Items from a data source
- - - -

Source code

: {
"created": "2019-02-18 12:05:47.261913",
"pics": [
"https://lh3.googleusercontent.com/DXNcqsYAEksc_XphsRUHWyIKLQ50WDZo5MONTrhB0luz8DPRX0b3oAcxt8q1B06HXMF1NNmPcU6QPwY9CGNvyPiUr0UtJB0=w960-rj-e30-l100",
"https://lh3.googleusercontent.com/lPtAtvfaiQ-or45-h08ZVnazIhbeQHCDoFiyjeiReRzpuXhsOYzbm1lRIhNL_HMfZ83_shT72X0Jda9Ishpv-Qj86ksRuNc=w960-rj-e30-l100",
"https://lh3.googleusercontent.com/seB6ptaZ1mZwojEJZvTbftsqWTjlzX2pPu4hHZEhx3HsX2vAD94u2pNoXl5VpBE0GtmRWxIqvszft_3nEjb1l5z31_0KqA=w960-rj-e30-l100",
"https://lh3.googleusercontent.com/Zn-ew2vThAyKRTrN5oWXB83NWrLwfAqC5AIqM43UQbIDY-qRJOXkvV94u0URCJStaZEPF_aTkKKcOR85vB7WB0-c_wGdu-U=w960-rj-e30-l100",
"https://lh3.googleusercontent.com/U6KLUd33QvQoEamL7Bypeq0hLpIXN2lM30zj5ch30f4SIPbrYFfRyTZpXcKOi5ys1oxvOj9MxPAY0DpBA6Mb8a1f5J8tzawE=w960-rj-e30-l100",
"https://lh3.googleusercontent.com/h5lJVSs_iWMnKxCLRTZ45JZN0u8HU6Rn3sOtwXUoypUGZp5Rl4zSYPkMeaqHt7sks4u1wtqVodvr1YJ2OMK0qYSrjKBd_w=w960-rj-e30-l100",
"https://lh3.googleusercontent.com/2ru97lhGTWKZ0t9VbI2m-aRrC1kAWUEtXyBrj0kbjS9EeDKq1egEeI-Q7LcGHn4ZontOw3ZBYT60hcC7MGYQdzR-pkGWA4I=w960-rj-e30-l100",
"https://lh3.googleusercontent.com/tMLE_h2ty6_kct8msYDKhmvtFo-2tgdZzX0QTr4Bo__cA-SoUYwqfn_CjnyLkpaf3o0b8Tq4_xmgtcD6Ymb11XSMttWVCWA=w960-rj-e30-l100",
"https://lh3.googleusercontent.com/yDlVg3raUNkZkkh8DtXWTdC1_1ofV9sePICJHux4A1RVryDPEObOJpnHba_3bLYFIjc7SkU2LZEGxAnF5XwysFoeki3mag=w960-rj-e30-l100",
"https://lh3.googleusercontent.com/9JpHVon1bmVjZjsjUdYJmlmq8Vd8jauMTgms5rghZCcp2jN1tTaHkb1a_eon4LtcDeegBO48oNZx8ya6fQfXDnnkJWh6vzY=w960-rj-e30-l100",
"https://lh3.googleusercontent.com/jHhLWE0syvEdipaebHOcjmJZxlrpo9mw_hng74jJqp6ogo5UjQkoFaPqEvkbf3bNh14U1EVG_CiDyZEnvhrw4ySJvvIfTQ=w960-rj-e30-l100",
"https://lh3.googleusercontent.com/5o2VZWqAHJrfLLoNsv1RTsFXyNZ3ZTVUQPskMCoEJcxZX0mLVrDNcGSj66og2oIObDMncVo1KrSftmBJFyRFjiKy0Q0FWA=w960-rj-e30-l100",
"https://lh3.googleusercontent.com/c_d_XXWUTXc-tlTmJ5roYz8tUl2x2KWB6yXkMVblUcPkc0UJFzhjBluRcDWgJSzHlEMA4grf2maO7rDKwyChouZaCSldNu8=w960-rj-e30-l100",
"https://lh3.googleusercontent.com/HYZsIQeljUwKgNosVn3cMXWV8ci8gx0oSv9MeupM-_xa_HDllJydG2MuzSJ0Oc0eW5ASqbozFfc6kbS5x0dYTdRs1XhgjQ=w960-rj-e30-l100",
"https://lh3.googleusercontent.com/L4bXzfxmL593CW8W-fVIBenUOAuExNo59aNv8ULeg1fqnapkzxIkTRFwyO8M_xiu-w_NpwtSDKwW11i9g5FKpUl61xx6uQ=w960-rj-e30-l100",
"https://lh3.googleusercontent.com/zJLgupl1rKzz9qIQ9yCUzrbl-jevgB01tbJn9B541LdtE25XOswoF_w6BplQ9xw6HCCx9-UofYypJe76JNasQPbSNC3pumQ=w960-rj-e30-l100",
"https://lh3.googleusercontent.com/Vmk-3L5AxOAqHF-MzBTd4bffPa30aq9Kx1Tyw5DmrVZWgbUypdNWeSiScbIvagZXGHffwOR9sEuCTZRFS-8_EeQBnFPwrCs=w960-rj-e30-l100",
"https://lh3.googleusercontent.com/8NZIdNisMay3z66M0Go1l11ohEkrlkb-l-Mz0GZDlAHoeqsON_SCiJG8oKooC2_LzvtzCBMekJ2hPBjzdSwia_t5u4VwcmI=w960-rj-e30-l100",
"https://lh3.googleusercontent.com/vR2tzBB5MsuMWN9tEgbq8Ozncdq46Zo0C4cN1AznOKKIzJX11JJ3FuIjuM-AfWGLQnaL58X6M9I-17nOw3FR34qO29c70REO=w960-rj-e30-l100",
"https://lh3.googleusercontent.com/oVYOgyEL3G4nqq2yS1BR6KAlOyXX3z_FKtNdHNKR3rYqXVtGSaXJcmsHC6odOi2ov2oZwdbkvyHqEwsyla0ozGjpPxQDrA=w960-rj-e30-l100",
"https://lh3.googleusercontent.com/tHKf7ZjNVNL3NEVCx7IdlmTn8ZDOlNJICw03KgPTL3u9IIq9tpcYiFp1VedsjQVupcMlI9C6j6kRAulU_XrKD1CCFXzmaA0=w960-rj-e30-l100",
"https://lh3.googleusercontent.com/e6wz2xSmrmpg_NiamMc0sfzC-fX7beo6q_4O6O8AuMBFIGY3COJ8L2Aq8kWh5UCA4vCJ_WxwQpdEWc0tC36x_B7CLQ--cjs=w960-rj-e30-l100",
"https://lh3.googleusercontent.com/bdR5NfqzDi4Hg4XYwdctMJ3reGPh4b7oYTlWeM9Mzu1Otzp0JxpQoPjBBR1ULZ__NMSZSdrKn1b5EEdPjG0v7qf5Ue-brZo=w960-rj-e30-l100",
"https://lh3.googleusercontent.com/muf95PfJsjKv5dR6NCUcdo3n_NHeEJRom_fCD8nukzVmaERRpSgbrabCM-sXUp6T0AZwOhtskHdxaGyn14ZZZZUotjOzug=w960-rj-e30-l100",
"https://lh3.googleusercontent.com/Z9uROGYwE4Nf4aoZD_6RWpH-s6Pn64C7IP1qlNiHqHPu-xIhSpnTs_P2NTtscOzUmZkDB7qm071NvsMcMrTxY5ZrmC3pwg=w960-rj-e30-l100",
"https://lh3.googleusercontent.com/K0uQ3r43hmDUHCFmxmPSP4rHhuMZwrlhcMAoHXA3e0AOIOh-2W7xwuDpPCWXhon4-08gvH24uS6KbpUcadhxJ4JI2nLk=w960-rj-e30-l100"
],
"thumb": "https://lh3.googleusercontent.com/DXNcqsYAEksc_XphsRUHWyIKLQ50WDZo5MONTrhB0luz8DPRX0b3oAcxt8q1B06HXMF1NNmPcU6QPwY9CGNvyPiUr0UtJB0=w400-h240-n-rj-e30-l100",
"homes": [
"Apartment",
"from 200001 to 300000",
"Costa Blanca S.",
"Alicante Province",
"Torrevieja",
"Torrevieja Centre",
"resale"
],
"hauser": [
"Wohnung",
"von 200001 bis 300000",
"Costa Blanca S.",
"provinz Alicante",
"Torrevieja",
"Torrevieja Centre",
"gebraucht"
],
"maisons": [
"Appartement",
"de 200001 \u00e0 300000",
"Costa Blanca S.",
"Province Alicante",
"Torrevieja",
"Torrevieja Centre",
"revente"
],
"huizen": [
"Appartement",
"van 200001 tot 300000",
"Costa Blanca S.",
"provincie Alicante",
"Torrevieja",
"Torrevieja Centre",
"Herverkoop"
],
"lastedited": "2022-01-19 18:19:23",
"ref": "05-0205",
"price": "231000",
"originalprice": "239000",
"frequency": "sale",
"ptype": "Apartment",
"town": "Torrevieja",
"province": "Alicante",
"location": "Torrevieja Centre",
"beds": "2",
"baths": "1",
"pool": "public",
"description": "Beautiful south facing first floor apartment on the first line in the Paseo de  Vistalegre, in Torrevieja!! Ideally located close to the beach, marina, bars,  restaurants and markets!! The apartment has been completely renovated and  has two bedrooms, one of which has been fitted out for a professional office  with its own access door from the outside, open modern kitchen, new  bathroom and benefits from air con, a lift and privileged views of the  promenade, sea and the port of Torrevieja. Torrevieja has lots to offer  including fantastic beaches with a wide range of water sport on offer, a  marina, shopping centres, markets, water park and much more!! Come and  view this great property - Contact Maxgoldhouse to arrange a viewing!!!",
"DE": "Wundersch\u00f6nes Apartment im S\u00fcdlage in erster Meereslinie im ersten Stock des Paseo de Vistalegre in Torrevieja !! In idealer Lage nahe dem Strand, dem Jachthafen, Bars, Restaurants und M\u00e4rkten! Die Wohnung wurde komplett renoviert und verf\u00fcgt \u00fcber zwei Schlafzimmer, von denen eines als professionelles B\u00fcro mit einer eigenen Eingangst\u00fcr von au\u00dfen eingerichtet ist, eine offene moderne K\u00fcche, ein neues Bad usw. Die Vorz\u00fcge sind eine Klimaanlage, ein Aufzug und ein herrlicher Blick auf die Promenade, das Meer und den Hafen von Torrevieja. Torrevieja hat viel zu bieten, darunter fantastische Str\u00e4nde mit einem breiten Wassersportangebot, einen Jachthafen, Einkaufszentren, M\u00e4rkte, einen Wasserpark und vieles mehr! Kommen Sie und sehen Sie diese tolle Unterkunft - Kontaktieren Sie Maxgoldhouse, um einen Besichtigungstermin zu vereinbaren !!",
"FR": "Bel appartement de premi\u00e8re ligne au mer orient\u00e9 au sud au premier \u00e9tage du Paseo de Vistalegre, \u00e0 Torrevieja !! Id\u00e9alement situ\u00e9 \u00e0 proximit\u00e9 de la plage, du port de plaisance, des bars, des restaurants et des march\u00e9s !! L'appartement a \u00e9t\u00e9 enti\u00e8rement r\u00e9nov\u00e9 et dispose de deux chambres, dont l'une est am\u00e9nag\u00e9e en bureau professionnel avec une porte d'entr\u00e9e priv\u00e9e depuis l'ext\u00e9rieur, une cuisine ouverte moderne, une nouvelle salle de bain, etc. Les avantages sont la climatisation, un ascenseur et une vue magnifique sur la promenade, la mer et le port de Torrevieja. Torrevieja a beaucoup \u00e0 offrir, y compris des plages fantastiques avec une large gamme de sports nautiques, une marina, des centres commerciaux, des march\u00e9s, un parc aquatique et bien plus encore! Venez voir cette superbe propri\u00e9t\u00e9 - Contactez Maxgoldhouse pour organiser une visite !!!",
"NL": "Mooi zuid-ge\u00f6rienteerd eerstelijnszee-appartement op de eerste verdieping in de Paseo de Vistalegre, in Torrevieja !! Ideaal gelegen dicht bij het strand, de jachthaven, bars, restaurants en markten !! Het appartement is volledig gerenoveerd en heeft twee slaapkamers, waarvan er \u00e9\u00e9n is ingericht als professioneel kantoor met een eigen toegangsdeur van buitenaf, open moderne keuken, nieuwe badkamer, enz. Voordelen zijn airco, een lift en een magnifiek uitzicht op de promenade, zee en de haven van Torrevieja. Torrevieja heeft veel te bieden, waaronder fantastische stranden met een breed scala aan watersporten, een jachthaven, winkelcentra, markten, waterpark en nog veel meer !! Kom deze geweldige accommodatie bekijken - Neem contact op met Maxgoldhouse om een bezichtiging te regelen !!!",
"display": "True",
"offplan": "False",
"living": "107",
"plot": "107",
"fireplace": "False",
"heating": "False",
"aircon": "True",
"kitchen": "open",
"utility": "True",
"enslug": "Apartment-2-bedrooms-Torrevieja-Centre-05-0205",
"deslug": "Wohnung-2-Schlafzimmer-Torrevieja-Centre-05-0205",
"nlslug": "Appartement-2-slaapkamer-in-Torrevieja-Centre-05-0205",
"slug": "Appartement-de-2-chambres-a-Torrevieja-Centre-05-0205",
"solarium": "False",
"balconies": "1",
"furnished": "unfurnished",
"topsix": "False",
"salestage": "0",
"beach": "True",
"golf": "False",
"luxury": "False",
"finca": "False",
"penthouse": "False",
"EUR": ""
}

- - - -

YOUR OBJECTIVE:
Considering the records above, count the lines where the string "False" occurs and return that number alone.

REPLY TO THE EXERCISE:
9